Confronted time and again with the vicissitudes of democracy that threaten middle class prosperity, the standard response has been to fall back on the armed might of the State, let loose first of all on a dissenting intelligentsia and then on the general population. Vir Sanghvi’s piece,We have reached a turning point (Counterpoint, April 11), is an example of this.
It is common belief that those who call themselves Naxalites are inhuman, in spite of their professed politics of speaking for the rural poor. All groups, which subject people to their murderous notions of what is ‘correct’ with a sense of finality and arbitrariness need to be seen as inhuman. But if this category includes the usual suspects, space must also be kept for those who destroy the world for a telos which is theirs alone. This includes the 9 per cent-obsessed economists, land ‘developers’ and mining mafias who have no regard for those they displace. For if the Naxalites are predators, so are the Lafarges and the Reddy Brothers and the Vedantas and the Tiscos who only serve their own interests.
The irony lies in the fact that while the poor who protest their displacement are either killed or imprisoned, those who exploit rural resources enjoy full State support. Lest anyone thinks the State doesn’t support illegal actions, one needs only to draw attention to two recent cases where illegal plunder took place. The BJP government in Karnataka was fully
aware of the mining excesses of the Reddy brothers. So was the Congress government in Andhra Pradesh.
If these powerful people couldn’t stand up to the mining mafia (or chose to look away) how could anyone expect a poor tribal who was being handed a few thousand rupees to fight the might of the mine lords? In Meghalaya, Lafarge did not dispute the illegality of its actions. The Centre’s and Lafarge’s initial plea was that the court’s stay on illegal mining would upset India’s relations with Bangladesh or that Lafarge would compensate.
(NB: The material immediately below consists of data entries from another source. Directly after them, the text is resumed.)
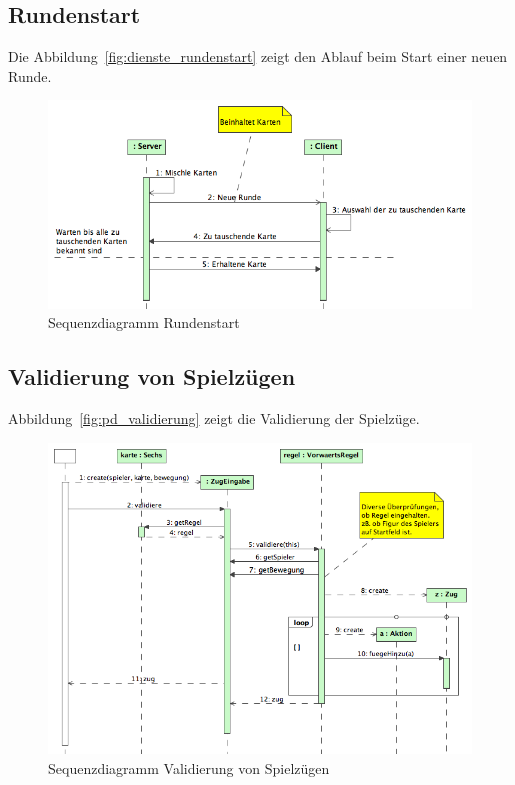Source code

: \documentclass[12pt,halfparskip]{scrartcl}
\begin{document}
\subsection{Rundenstart}
\label{sub:rundenstart}
Die Abbildung~\vref{fig:dienste_rundenstart} zeigt den Ablauf beim Start einer neuen Runde.
\begin{figure}[h]
	\centering
	\includegraphics[width=0.7 \textwidth]{dienste_rundenstart}
	\caption{Sequenzdiagramm Rundenstart}
	\label{fig:dienste_rundenstart}
\end{figure}

\clearpage
\subsection{Validierung von Spielzügen}
\label{ssub:validierung_von_spielzügen}
Abbildung~\vref{fig:pd_validierung} zeigt die Validierung der Spielzüge.
\begin{figure}[h]
	\centering
	\includegraphics[width=\textwidth]{pd_validierung}
	\caption{Sequenzdiagramm Validierung von Spielzügen}
	\label{fig:pd_validierung}
\end{figure}
\end{document}
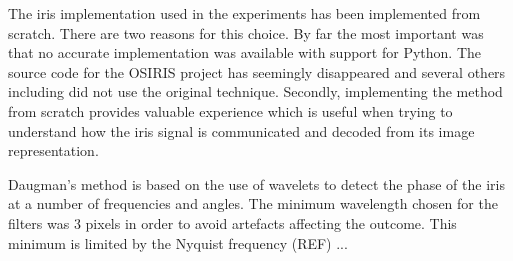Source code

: The iris implementation used in the experiments has been implemented from scratch. There are two reasons for this choice. By far the most important was that no accurate implementation was available with support for Python. The source code for the OSIRIS project \parencite{osiris} has seemingly disappeared and several others including \parencite{rec1, rec2, rec3} did not use the original technique. Secondly, implementing the method from scratch provides valuable experience which is useful when trying to understand how the iris signal is communicated and decoded from its image representation.



Daugman's method is based on the use of wavelets to detect the phase of the iris at a number of frequencies and angles. The minimum wavelength chosen for the filters was 3 pixels in order to avoid artefacts affecting the outcome. This minimum is limited by the Nyquist frequency (REF) ...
The State has consistently expedited development only where there was profit to be made. Improvement of living conditions of the rural poor has never been on its agenda. Acts like the Recognition of Forest Rights Act which took decades to be passed are still not sincerely implemented. This does not imply that all tribal’s must, therefore, become Naxals but that those who were collateral by default are now being made collateral by choice.